María hizo sus ofrendas de purificación y para presentar al nacido al Señor (Lc. 2:21). Esta expresión significa que todo primogénito israelita tenía que ser rescatado al precio de cinco siclos de plata (Nm. 18:15-16). También, la madre tenía que ofrecer un holocausto en sacrificio de acción de gracias. Lucas señala que María ofreció la ofrenda de los pobres: «Un par de tórtolas, o dos palominos» (Lv. 12:18). Una vez más queda patente la modestia de medios de la familia. Pero el Mesías, a pesar de Su humildad, no debía salir del Templo sin reconocimiento. Simeón, un piadoso anciano, se dirigió al santuario, movido por el Espíritu, y al ver al Niño, lo tomó en sus brazos. Dios le había prometido que no moriría antes de haber visto al Mesías. Simeón dio las gracias, y profetizó que Su vida sería gloriosa y trágica (Lc. 2:25-35). Ana, anciana profetisa que estaba de continuo en el Templo, daba también testimonio de que el Cristo había venido (Lc. 2:36-38). Así, hubo un testimonio notable acerca del verdadero carácter del recién nacido.
Poco después de la vuelta de José y María a Belén, llegaron los magos de Oriente a Belén, preguntando por el rey de los judíos que acababa de nacer.

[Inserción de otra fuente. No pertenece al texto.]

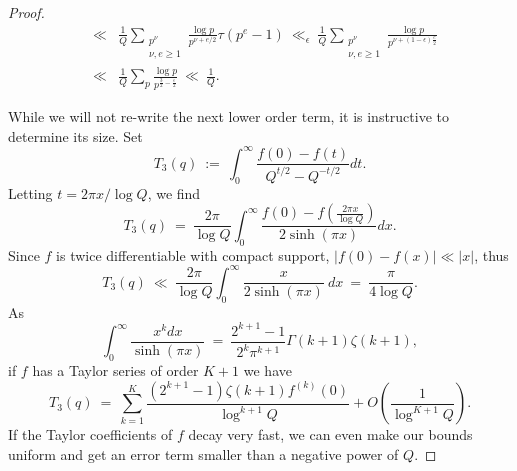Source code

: \documentclass[12pt,reqno]{amsart}
\numberwithin{equation}{section}
\theoremstyle{plain}
\begin{document}
\begin{proof}
\begin{eqnarray}
& \ll& \frac 1Q \sum_{\substack{p^{\nu} \\ \nu, e\geq 1}} \frac{\log p}{p^{\nu+e/2}} \tau(p^e-1)\ \ll_{\epsilon}\ \frac 1Q \sum_{\substack{p^{\nu} \\ \nu, e\geq 1}} \frac{\log p}{p^{\nu+(1-\epsilon) \frac e2}} \nonumber\\
&\ll& \frac 1Q \sum_{p} \frac{\log p}{p^{\frac 32-\frac{\epsilon}2}} \ \ll\ \frac 1Q.
\label{eq:average of T_2 is small}
 \end{eqnarray}

While we will not re-write the next lower order term, it is instructive to determine its size. Set
\begin{equation} T_3(q) \ :=\ \int_0^{\infty}\frac{f(0)-f(t)}{Q^{t/2}-Q^{-t/2}} dt. \end{equation} Letting $t = 2\pi x / \log Q$, we find
\begin{equation}\label{eq:T3qwithexp} T_3(q) \ = \ \frac{2\pi}{\log Q}\int_0^{\infty} \frac{f(0)-f\left(\frac{2\pi x}{\log Q}\right)}{2\sinh(\pi x)}dx.\end{equation} Since $f$ is twice differentiable with compact support, $|f(0)-f(x)|\ll |x|$, thus \begin{equation} T_3(q) \ \ll \ \frac{2\pi}{\log Q} \int_0^\infty \frac{x}{2\sinh(\pi x)}\ dx \ = \ \frac{\pi}{4\log Q}.\end{equation}
As \begin{equation} \int_0^\infty \frac{x^k dx}{\sinh(\pi x)} \ = \ \frac{2^{k+1}-1}{2^k \pi^{k+1}} \Gamma(k+1)\zeta(k+1),\end{equation}
if $f$ has a Taylor series of order $K+1$ we have \begin{equation} T_3(q) \ = \ \sum_{k=1}^K \frac{(2^{k+1}-1) \zeta(k+1)f^{(k)}(0)}{\log^{k+1} Q} + O\left(\frac{1}{\log^{K+1} Q}\right).\end{equation}
If the Taylor coefficients of $f$ decay very fast, we can even make our bounds uniform and get an error term smaller than a negative power of $Q$.


\end{proof}
\end{document}
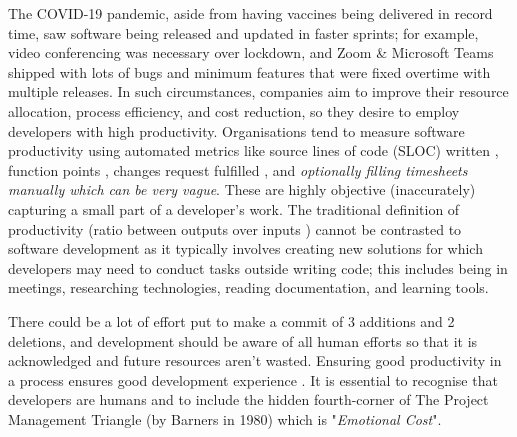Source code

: The COVID-19 pandemic, aside from having vaccines being delivered in record time, saw software being released and updated in faster sprints; for example, video conferencing was necessary over lockdown, and Zoom \& Microsoft Teams shipped with lots of bugs and minimum features that were fixed overtime with multiple releases. In such circumstances, companies aim to improve their resource allocation, process efficiency, and cost reduction, so they desire to employ developers with high productivity. Organisations tend to measure software productivity \cite{devanbuAnalyticalEmpiricalEvaluation1996} using automated metrics like source lines of code (SLOC) written \cite{barry1981software,conteSoftwareEngineeringMetrics1986,jonesProgrammingProductivity1985,walstonMethodProgrammingMeasurement1977,devanbuAnalyticalEmpiricalEvaluation1996}, function points \cite{albrecht1979measuring,computerstaffSoftwareMetricsGood1994}, changes request fulfilled \cite{cataldoSociotechnicalCongruenceFramework2008,millerHowWasYour2021}, and \textit{optionally filling timesheets manually which can be very vague}. These are highly objective (inaccurately) capturing a small part of a developer's work. The traditional definition of productivity (ratio between outputs over inputs \cite{morisioFrameworkBasedSoftware1999,pritchard1995productivity}) cannot be contrasted to software development as it typically involves creating new solutions \cite{trendowiczChapterFactorsInfluencing2009} for which developers may need to conduct tasks outside writing code; this includes being in meetings, researching technologies, reading documentation, and learning tools.

There could be a lot of effort put to make a commit of 3 additions and 2 deletions, and development should be aware of all human efforts so that it is acknowledged and future resources aren't wasted. Ensuring good productivity in a process ensures good development experience \cite{amabileProgressPrincipleUsing2011,graziotinFeelingsMatterCorrelation2015,meyerSoftwareDevelopersPerceptions2014,mullerStuckFrustratedFlow2015}. It is essential to recognise that developers are humans and to include the hidden fourth-corner of The Project Management Triangle (by Barners in 1980) which is "\textit{Emotional Cost}".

Es indudable que estos hombres habían aprendido de los judíos dispersos por Oriente, que estaban esperando un rey, que debería aparecer en Judea y liberar a la humanidad. Dios les había dado una estrella como señal (véase ESTRELLA de Oriente), que había aparecido en Oriente, anunciándoles (Mt. 2:2, 16) el nacimiento de este libertador. Es también seguro que les fue revelada la naturaleza divina del Niño, porque dijeron sin ambages que habían venido «a adorarle». Las palabras de ellos intrigaron a Herodes, que convocó a los escribas para preguntarles dónde debía nacer el Mesías. Al enterarse de que era en Belén, Herodes envió allí a los magos, pero haciéndoles prometer que le harían saber quién era. En el camino, los magos volvieron a ver la estrella, que se detuvo sobre Belén y sobre donde estaba el Niño. Habiendo hallado a Jesús, le ofrecieron presentes de gran precio: incienso, oro y mirra. El incienso es la ofrenda que corresponde a Dios, el oro, la imagen del tributo debido al Rey, y la mirra, la profecía de los sufrimientos del Mesías (Jn. 19:39; cf. Mt. 26:12; Lc. 24:1).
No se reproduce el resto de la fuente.